Il presidente del Nicaragua, Daniel Ortega - Reuters
I frati carmelitani scalzi, dopo oltre cinquant’anni di servizio pastorale in Nicaragua, lasciano il Paese, costretti a tale gesto dalla situazione di persecuzione alla Chiesa che si vive nel Paese. «È un esilio», scrive sui social l’avvocata e ricercatrice Martha Patricia Molina, che documenta gli atti di ostilità verso la Chiesa cattolica e le altre Chiese cristiane da parte del regime di Ortega.
La partenza dell'ordine religioso è stata annunciata dalla Provincia di Nostra Signora di Guadalupe, che ha sede a San Salvador.

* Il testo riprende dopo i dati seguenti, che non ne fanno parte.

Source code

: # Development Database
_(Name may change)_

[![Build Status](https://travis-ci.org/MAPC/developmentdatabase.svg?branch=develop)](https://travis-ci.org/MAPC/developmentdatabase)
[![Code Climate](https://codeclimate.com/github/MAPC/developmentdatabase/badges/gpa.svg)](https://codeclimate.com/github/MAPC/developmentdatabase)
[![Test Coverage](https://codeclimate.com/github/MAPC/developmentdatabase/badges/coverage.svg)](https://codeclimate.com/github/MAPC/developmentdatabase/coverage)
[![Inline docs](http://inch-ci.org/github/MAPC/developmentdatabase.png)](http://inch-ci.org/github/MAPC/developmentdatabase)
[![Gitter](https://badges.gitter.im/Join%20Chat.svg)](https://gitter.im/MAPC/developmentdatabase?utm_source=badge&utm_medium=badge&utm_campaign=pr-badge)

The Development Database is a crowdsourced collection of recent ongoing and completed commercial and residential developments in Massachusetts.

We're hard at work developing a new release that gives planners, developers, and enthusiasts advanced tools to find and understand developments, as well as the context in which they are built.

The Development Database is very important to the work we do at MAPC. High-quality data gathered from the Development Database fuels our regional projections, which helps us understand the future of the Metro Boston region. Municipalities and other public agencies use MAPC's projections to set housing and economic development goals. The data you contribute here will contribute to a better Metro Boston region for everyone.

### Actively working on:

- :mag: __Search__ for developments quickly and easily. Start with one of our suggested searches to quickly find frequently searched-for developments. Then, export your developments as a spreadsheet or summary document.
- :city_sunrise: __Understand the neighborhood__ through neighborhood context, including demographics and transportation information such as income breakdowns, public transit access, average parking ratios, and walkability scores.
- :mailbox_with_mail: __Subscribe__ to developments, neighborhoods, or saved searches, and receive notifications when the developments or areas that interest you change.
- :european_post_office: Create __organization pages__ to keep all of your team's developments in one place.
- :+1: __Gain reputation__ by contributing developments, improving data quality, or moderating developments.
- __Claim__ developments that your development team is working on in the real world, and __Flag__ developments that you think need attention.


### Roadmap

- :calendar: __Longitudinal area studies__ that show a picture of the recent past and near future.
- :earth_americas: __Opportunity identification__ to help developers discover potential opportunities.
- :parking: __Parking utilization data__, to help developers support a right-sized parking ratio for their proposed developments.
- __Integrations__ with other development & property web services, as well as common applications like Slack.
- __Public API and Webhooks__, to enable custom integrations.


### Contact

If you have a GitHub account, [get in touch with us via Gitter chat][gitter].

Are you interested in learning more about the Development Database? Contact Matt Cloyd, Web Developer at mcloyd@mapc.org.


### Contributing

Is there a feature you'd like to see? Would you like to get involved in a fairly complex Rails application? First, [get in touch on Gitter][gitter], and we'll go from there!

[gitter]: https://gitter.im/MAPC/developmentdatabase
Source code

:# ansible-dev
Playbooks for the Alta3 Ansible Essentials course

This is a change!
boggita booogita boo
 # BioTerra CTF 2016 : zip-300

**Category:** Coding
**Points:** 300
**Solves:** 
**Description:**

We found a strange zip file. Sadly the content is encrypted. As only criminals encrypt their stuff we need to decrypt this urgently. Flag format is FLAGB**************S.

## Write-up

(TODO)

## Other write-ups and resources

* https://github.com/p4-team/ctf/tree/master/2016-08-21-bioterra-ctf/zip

I religiosi hanno consegnato all'arcidiocesi di Managua la parrocchia di Nostra Signora del Carmelo, e hanno ringraziato la comunità «per il cammino di fede che abbiamo percorso insieme». Presentiamo – hanno aggiunto – la «nostra preghiera di ringraziamento a Dio per il dono di aver fatto un cammino di fede con tanti parrocchiani, di aver celebrato la gioia della devozione mariana e l'approfondimento della fede eucaristica». Nel messaggio si ringrazia anche il cardinale Augusto Brenes, arcivescovo di Managua, per il suo accompagnamento.
Si tratta solo dell’ultima mossa del regime dal 2018. Nella nazione restano ormai solo cinque vescovi. Un segno eloquente della persecuzione subita dalla Chiesa cattolica che, secondo il gruppo di esperti delle Nazioni Unite, rende il regime responsabile di crimini di lesa umanità. Questi ultimi hanno registrato almeno 73 detenzioni arbitrarie di cattolici o altre confessioni, basate in prove inconsistenti o falsificate. L’ultimo pastore a essere espulso, è stato il presidente della Conferenza episcopale Carlos Herrera (che ha seguito i confratelli Álvarez e Isidoro Mora e Silvio Báez, ausiliare della capitale, con almeno o una mezza dozzina di sacerdoti.